Shortly after being reinstated, Garrett, who claimed during his appeal hearing that Rudolph had used a racial slur to refer to him while they were on the field, reiterated his claim, this time in public. We first learned of this through a leak, and he was later forced to issue a statement acknowledging it, saying, “I know what I heard”.
He has now given an interview with ESPN on Outside the Lines, during which he tells Mina Kimes, via Jake Trotter, that Rudolph, the Pittsburgh Steelers quarterback, “called me the N-word. He called me a stupid N-word”.
This was a charge that Rudolph vehemently denied last season and which he took quite personally. “It’s totally untrue”, he told reporters of the claim back in November.

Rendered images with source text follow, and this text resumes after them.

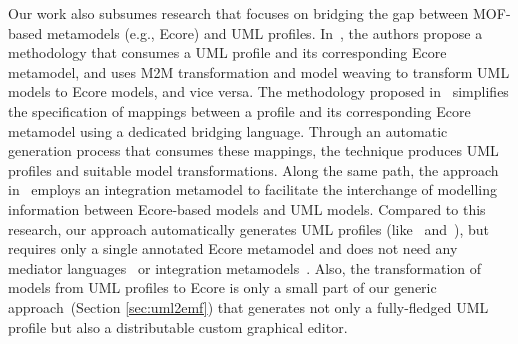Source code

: Our work also subsumes research that focuses on bridging the gap between 
MOF-based metamodels (e.g., Ecore) and UML profiles.
In~\cite{abouzahra2005practical}, the authors propose a methodology 
that consumes a UML profile and its corresponding Ecore metamodel, and uses
M2M transformation and model weaving to transform UML models to 
Ecore models, and vice versa. The methodology proposed 
in~\cite{Wimmer2009:IJWIS} simplifies the specification of mappings 
between a profile and its corresponding Ecore metamodel using a dedicated 
bridging language. Through an automatic generation process that consumes
these mappings, the technique produces UML profiles and suitable model 
transformations. 
Along the same path, the approach in~\cite{Giachetti2009:ICRCIS} employs an 
integration metamodel to facilitate the interchange of modelling information 
between Ecore-based models and UML models. Compared to this research, our 
approach automatically generates UML 
profiles (like~\cite{Wimmer2009:IJWIS} 
and~\cite{Giachetti2009:ICRCIS}), but requires only a single annotated Ecore 
metamodel and does not need any mediator 
languages~\cite{Wimmer2009:IJWIS} 
or integration metamodels~\cite{Giachetti2009:ICRCIS}. Also, the transformation 
of models from UML profiles to Ecore is only a small part of our generic 
approach~(Section \ref{sec:uml2emf}) that generates not only a fully-fledged 
UML profile but also a distributable custom graphical editor. 

 










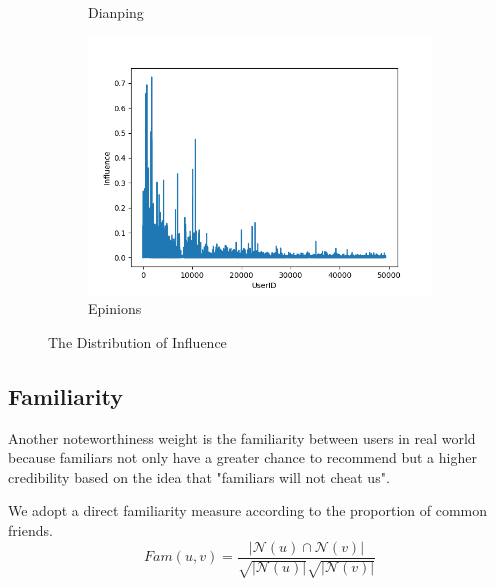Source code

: \documentclass{article}
\begin{document}
\begin{figure}[h]
\begin{subfigure}{0.33\textwidth}
      \caption{Dianping}
    \end{subfigure}%
    \begin{subfigure}{0.33\textwidth}
      \centering
        \includegraphics[width=1\linewidth]{pic/figure3_3.png}
        \caption{Epinions}
    \end{subfigure}
  \caption{The Distribution of Influence}
\end{figure}
\subsection{Familiarity}
Another noteworthiness weight is the familiarity between users in real world
because familiars not only have a greater chance to recommend but a higher credibility 
based on the idea that "familiars will not cheat us". 

We adopt a direct familiarity measure \cite{liang2012pr} according to the proportion of common friends.
\begin{equation}
  {Fam}(u, v) = \frac{|\mathcal{N}(u) \cap \mathcal{N}(v)|}{\sqrt{|\mathcal{N}(u)|} \sqrt{|\mathcal{N}(v)|}}
\end{equation}
\end{document}
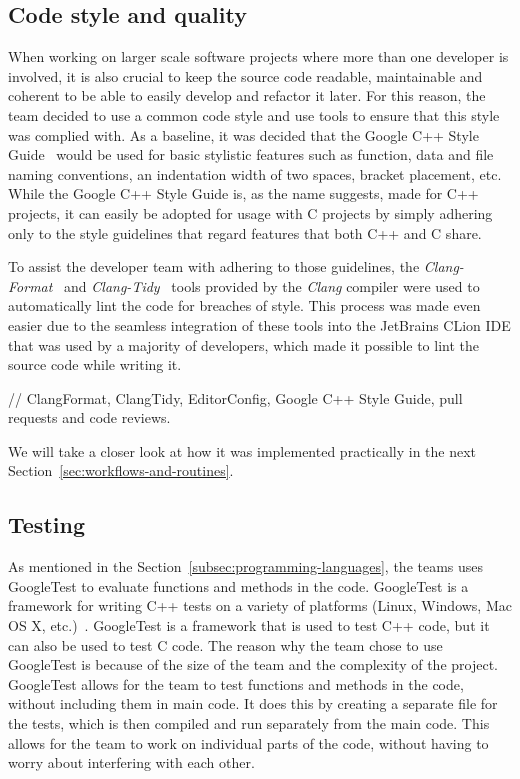 \subsection{Code style and quality}\label{subsec:code-style-and-quality}

When working on larger scale software projects where more than one developer is involved, it is also crucial to keep the
source code readable, maintainable and coherent to be able to easily develop and refactor it later.
For this reason, the team decided to use a common code style and use tools to ensure that this style was complied with.
As a baseline, it was decided that the Google C++ Style Guide~\cite{google-style} would be used for basic stylistic
features such as function, data and file naming conventions, an indentation width of two spaces, bracket placement, etc.
While the Google C++ Style Guide is, as the name suggests, made for C++ projects, it can easily be adopted for usage
with C projects by simply adhering only to the style guidelines that regard features that both C++ and C share.

To assist the developer team with adhering to those guidelines, the \textit{Clang-Format}~\cite{clang-format} and
\textit{Clang-Tidy}~\cite{clang-tidy} tools provided by the \textit{Clang} compiler were used to automatically lint
the code for breaches of style.
This process was made even easier due to the seamless integration of these tools into the JetBrains CLion IDE that was
used by a majority of developers, which made it possible to lint the source code while writing it.

// ClangFormat, ClangTidy, EditorConfig, Google C++ Style Guide, pull requests and code reviews.

We will take a closer look at how it was implemented practically in the next Section~\ref{sec:workflows-and-routines}.

\subsection{Testing}\label{subsec:testing}

As mentioned in the Section~\ref{subsec:programming-languages}, the teams uses GoogleTest to evaluate functions and
methods in the code. GoogleTest is a framework for writing C++ tests on a variety of platforms (Linux, Windows, Mac OS
X, etc.)~\cite{googletest}.
GoogleTest is a framework that is used to test C++ code, but it can also be used to test C code.
The reason why the team chose to use GoogleTest is because of the size of the team and the complexity of the project.
GoogleTest allows for the team to test functions and methods in the code, without including them in main code.
It does this by creating a separate file for the tests, which is then compiled and run separately from the main code.
This allows for the team to work on individual parts of the code, without having to worry about interfering with each
other.

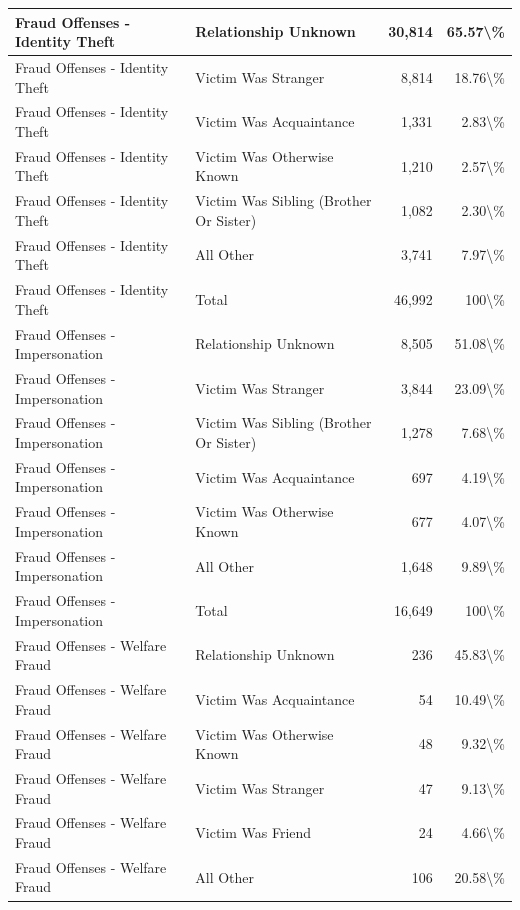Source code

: \documentclass[
]{krantz}
\begin{document}
\begin{longtable}[t]{l|l|r|r}
\hline
Fraud Offenses - Identity Theft & Relationship Unknown & 30,814 & 65.57\textbackslash{}\%\\
\hline
Fraud Offenses - Identity Theft & Victim Was Stranger & 8,814 & 18.76\textbackslash{}\%\\
\hline
Fraud Offenses - Identity Theft & Victim Was Acquaintance & 1,331 & 2.83\textbackslash{}\%\\
\hline
Fraud Offenses - Identity Theft & Victim Was Otherwise Known & 1,210 & 2.57\textbackslash{}\%\\
\hline
Fraud Offenses - Identity Theft & Victim Was Sibling (Brother Or Sister) & 1,082 & 2.30\textbackslash{}\%\\
\hline
Fraud Offenses - Identity Theft & All Other & 3,741 & 7.97\textbackslash{}\%\\
\hline
Fraud Offenses - Identity Theft & Total & 46,992 & 100\textbackslash{}\%\\
\hline
Fraud Offenses - Impersonation & Relationship Unknown & 8,505 & 51.08\textbackslash{}\%\\
\hline
Fraud Offenses - Impersonation & Victim Was Stranger & 3,844 & 23.09\textbackslash{}\%\\
\hline
Fraud Offenses - Impersonation & Victim Was Sibling (Brother Or Sister) & 1,278 & 7.68\textbackslash{}\%\\
\hline
Fraud Offenses - Impersonation & Victim Was Acquaintance & 697 & 4.19\textbackslash{}\%\\
\hline
Fraud Offenses - Impersonation & Victim Was Otherwise Known & 677 & 4.07\textbackslash{}\%\\
\hline
Fraud Offenses - Impersonation & All Other & 1,648 & 9.89\textbackslash{}\%\\
\hline
Fraud Offenses - Impersonation & Total & 16,649 & 100\textbackslash{}\%\\
\hline
Fraud Offenses - Welfare Fraud & Relationship Unknown & 236 & 45.83\textbackslash{}\%\\
\hline
Fraud Offenses - Welfare Fraud & Victim Was Acquaintance & 54 & 10.49\textbackslash{}\%\\
\hline
Fraud Offenses - Welfare Fraud & Victim Was Otherwise Known & 48 & 9.32\textbackslash{}\%\\
\hline
Fraud Offenses - Welfare Fraud & Victim Was Stranger & 47 & 9.13\textbackslash{}\%\\
\hline
Fraud Offenses - Welfare Fraud & Victim Was Friend & 24 & 4.66\textbackslash{}\%\\
\hline
Fraud Offenses - Welfare Fraud & All Other & 106 & 20.58\textbackslash{}\%\\

\end{longtable}
\end{document}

On the day the allegation came out, he was pulled from practice and a media session was cancelled.
“I couldn’t believe it. I couldn’t believe he would go that route after the fact”, he would go on to say. When asked if he had said anything inflammatory toward Garrett, he responded, “absolutely not. There was nothing. Not even close”.
His teammate, Cameron Heyward, also told reporters that Rudolph “was pretty distraught” by the charge. “’I’m going to be labeled at that’. I just don’t think that’s right. That’s my teammate. I’m going to fight for him. I’m going to do what’s best for him. That kid made a bad mistake, but he never crossed the line when he talked about a racial slur”.
“When he said it, it kind of sparked something, but I still tried to let it go and still walk away”, Garrett told Kimes. “But once he came back, it kind of reignited the situation. And not only have you escalated things past what they needed to be with such little time in the game left, now you’re trying to re-engage and start a fight again. It’s definitely not entirely his fault, it’s definitely both parties doing something that we shouldn’t have been doing”.
It’s clear that Garrett is not interested in putting the situation behind him but rather making sure that he has the opportunity to tell his side of the story for why he slammed Rudolph’s own helmet into his head, risking serious injury to a fellow player.
The league issued a statement shortly after the allegation came out that they “found no such evidence” to support Garrett’s claim. While some questioned why the league would take that step, the reality is that he used that as part of his case to have his suspension reduced.
Unfortunately, it goes without saying that this will not be the last we hear of this story, and we will never actually know what was said. Garrett may well believe he heard Rudolph use the N-word, whether or not Rudolph actually did, and you can’t convince somebody that they didn’t hear something they believe they did.